§ **Work task**
Each line below from the one containing "Nun fahren Goniometer" through the one containing "Diese Peaks entstammen" should be output exactly as it stands, and no other line should appear.

§ **Provided data**
┏━━

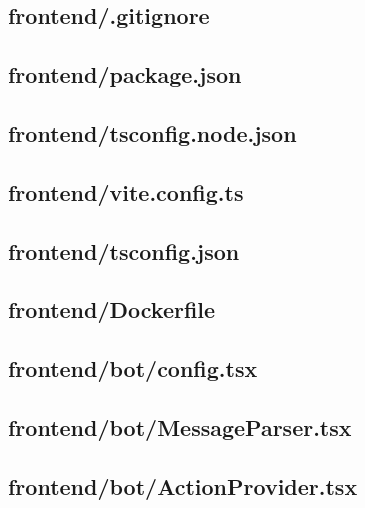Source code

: \subsection*{frontend/.gitignore}


\subsection*{frontend/package.json}


\subsection*{frontend/tsconfig.node.json}


\subsection*{frontend/vite.config.ts}


\subsection*{frontend/tsconfig.json}


\subsection*{frontend/Dockerfile}


\subsection*{frontend/bot/config.tsx}


\subsection*{frontend/bot/MessageParser.tsx}


\subsection*{frontend/bot/ActionProvider.tsx}


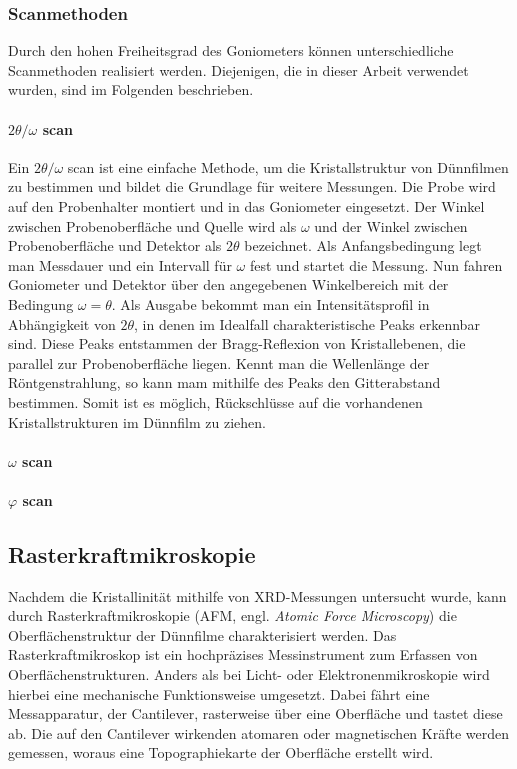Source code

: \subsubsection{Scanmethoden}
Durch den hohen Freiheitsgrad des Goniometers können unterschiedliche Scanmethoden realisiert werden.
Diejenigen, die in dieser Arbeit verwendet wurden, sind im Folgenden beschrieben.

\paragraph{$2\theta/\omega$ scan}
Ein $2\theta/\omega$ scan ist eine einfache Methode, um die Kristallstruktur von Dünnfilmen zu bestimmen
und bildet die Grundlage für weitere Messungen.
Die Probe wird auf den Probenhalter montiert und in das Goniometer eingesetzt.
Der Winkel zwischen Probenoberfläche und Quelle wird als $\omega$ und der Winkel zwischen Probenoberfläche und Detektor
als $2\theta$ bezeichnet.
Als Anfangsbedingung legt man Messdauer und ein Intervall für $\omega$ fest und startet die Messung.
Nun fahren Goniometer und Detektor über den angegebenen Winkelbereich mit der Bedingung $\omega = \theta$.
Als Ausgabe bekommt man ein Intensitätsprofil in Abhängigkeit von $2\theta$, in denen im Idealfall charakteristische
Peaks erkennbar sind.
Diese Peaks entstammen der Bragg-Reflexion von Kristallebenen, die parallel zur Probenoberfläche liegen.
Kennt man die Wellenlänge der Röntgenstrahlung, so kann mam mithilfe des Peaks den Gitterabstand bestimmen.
Somit ist es möglich, Rückschlüsse auf die vorhandenen Kristallstrukturen im Dünnfilm zu ziehen.

\paragraph{$\omega$ scan}

\paragraph{$\varphi$ scan}
\newpage

\subsection{Rasterkraftmikroskopie}\label{subsec:afm}
Nachdem die Kristallinität mithilfe von XRD-Messungen untersucht wurde, kann durch Rasterkraftmikroskopie (AFM, engl.
\textit{Atomic Force Microscopy}) die Oberflächenstruktur der Dünnfilme charakterisiert werden.
Das Rasterkraftmikroskop ist ein hochpräzises Messinstrument zum Erfassen von Oberflächenstrukturen.
Anders als bei Licht- oder Elektronenmikroskopie wird hierbei eine mechanische Funktionsweise umgesetzt.
Dabei fährt eine Messapparatur, der Cantilever, rasterweise über eine Oberfläche und tastet diese ab.
Die auf den Cantilever wirkenden atomaren oder magnetischen Kräfte werden gemessen, woraus eine Topographiekarte der
Oberfläche erstellt wird.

┗━━

§ **Expected answer**
Nun fahren Goniometer und Detektor über den angegebenen Winkelbereich mit der Bedingung $\omega = \theta$.
Als Ausgabe bekommt man ein Intensitätsprofil in Abhängigkeit von $2\theta$, in denen im Idealfall charakteristische
Peaks erkennbar sind.
Diese Peaks entstammen der Bragg-Reflexion von Kristallebenen, die parallel zur Probenoberfläche liegen.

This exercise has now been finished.